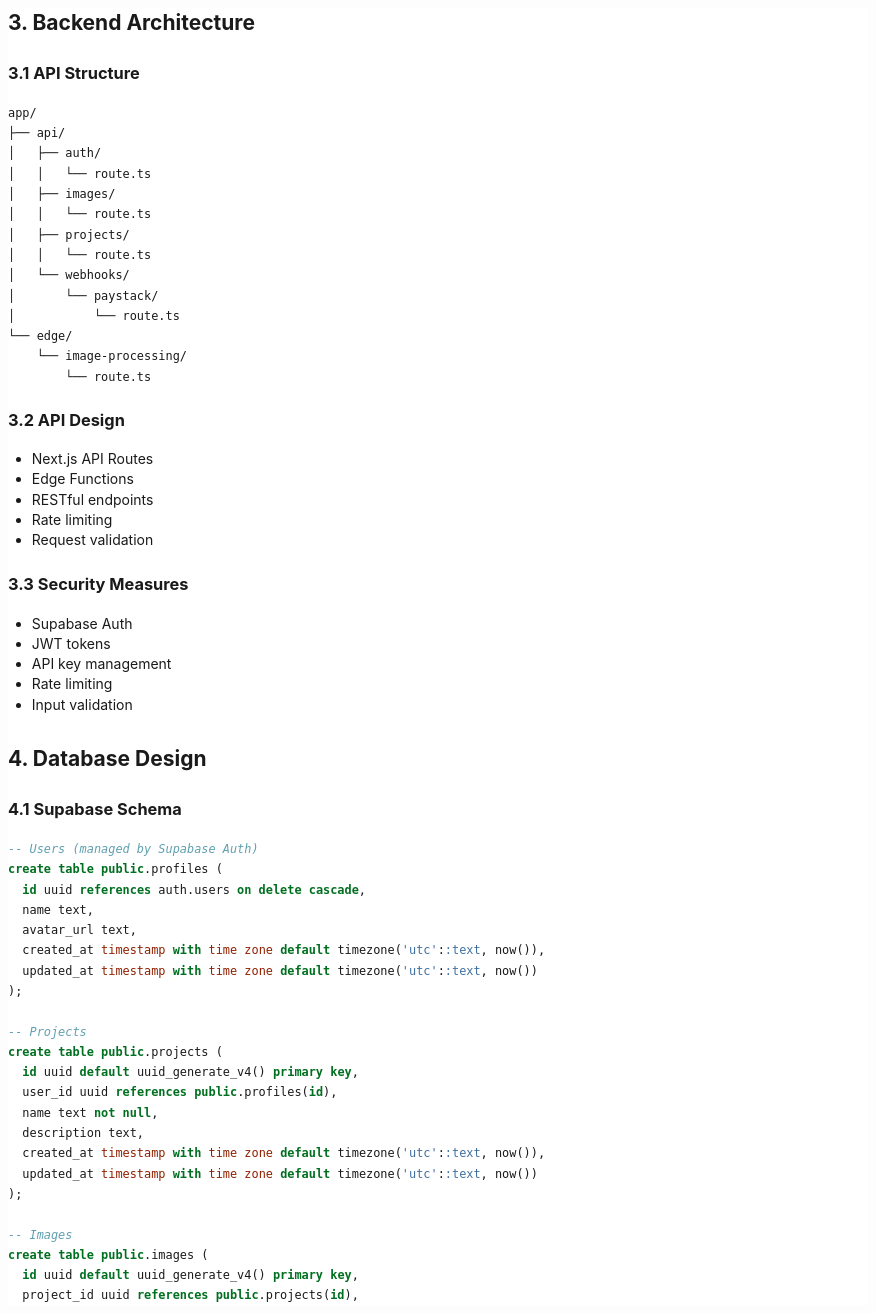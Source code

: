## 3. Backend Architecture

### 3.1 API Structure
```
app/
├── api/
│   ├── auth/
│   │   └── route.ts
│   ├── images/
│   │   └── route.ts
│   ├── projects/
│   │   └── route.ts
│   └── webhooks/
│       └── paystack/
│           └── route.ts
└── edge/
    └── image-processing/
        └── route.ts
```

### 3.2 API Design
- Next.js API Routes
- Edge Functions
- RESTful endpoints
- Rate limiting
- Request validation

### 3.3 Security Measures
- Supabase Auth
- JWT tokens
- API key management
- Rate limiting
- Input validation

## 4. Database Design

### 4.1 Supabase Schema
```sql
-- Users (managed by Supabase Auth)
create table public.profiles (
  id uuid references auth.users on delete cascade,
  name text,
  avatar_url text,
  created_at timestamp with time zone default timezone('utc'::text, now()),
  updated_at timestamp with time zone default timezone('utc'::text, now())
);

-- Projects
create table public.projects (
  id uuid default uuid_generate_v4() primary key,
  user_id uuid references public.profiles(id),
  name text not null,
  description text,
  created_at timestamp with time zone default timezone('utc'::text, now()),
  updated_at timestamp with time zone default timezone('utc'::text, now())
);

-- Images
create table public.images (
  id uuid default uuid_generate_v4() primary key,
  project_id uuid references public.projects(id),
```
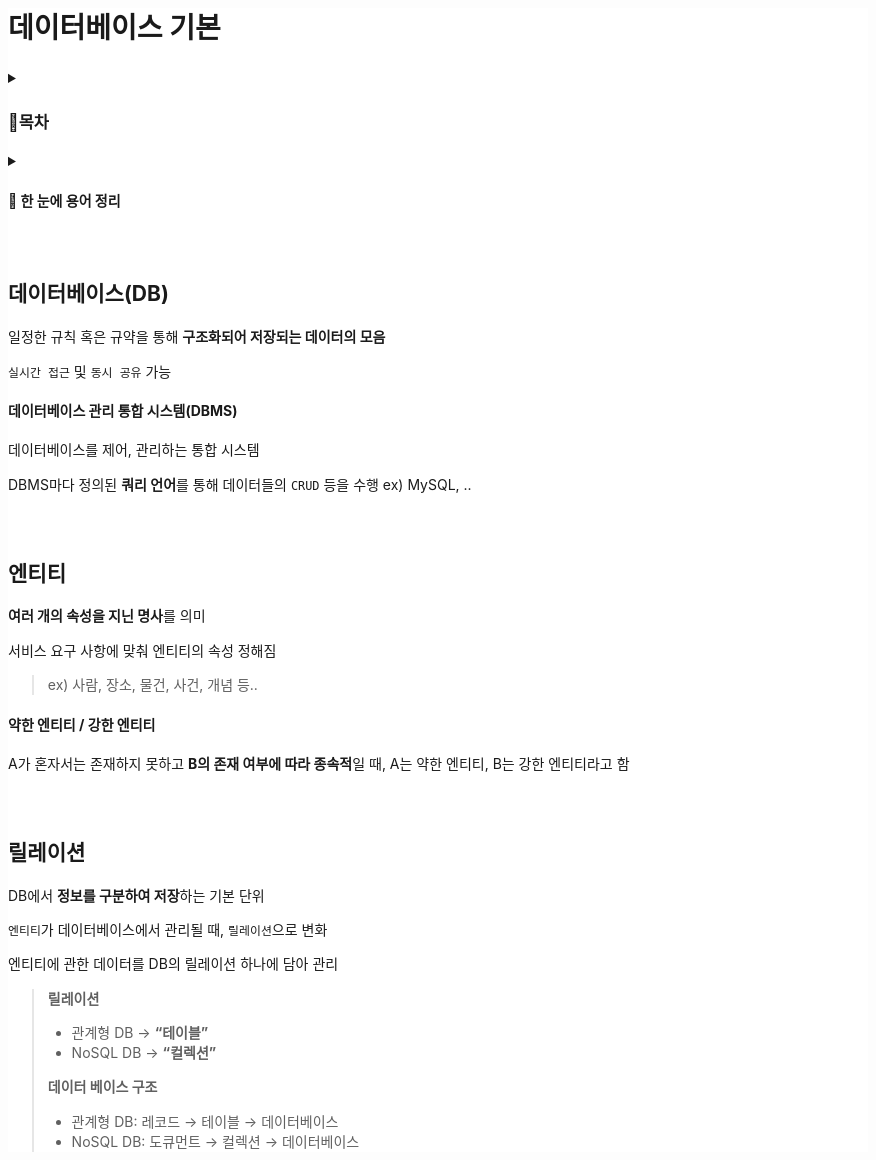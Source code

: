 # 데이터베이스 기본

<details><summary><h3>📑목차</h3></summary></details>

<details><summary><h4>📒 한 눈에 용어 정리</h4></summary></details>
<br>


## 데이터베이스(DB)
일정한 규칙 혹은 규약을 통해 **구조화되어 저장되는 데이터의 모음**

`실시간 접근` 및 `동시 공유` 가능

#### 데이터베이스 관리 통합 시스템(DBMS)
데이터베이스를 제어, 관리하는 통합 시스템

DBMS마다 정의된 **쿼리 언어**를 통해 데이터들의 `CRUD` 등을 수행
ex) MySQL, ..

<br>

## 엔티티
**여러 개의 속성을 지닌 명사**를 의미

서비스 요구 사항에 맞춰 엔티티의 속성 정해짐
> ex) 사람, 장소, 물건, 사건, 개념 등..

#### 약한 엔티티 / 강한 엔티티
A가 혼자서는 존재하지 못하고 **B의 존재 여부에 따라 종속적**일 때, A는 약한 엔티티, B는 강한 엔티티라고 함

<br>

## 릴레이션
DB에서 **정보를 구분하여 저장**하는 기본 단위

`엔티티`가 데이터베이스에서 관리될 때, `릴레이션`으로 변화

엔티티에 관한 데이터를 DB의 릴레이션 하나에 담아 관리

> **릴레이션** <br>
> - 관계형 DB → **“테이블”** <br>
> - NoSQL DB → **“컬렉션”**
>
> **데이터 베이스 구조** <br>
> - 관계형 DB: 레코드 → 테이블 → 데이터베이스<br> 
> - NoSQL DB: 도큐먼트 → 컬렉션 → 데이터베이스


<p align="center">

* * *

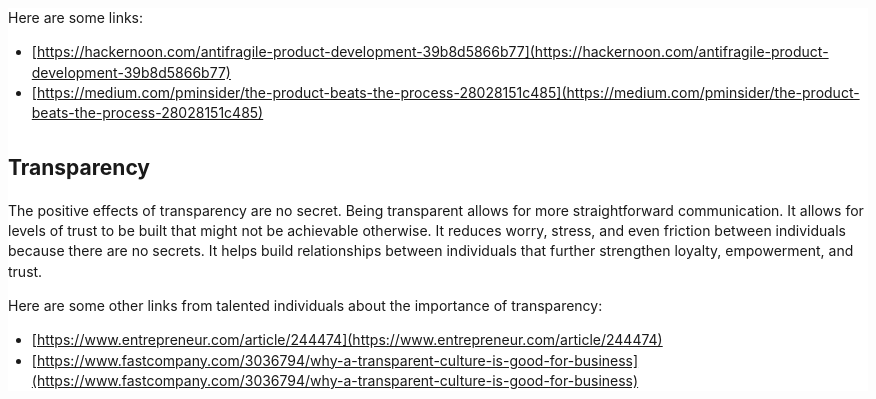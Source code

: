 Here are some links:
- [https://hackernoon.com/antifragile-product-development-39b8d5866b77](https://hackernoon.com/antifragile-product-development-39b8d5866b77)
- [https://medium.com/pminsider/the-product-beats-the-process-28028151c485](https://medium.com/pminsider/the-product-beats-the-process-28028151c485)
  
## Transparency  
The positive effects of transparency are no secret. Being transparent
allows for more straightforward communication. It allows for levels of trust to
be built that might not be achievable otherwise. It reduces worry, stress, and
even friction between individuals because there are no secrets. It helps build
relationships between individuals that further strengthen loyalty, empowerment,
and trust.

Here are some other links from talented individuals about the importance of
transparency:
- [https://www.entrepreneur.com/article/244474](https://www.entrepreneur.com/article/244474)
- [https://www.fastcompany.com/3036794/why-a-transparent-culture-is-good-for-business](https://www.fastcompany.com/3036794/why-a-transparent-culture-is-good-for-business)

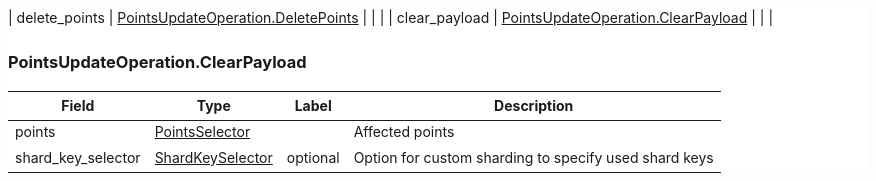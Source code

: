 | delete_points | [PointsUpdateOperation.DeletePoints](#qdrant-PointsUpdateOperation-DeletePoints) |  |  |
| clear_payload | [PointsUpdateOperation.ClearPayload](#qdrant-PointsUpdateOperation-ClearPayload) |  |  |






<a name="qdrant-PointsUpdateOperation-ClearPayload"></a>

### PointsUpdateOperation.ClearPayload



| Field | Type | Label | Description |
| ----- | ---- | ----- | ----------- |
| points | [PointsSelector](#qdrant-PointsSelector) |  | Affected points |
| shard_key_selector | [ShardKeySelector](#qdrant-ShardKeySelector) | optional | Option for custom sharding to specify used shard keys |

WHAT YOU HAVE TO DO
Tally the lines of the data that contain the string "transparent", and report nothing but the tally.

ANSWER
2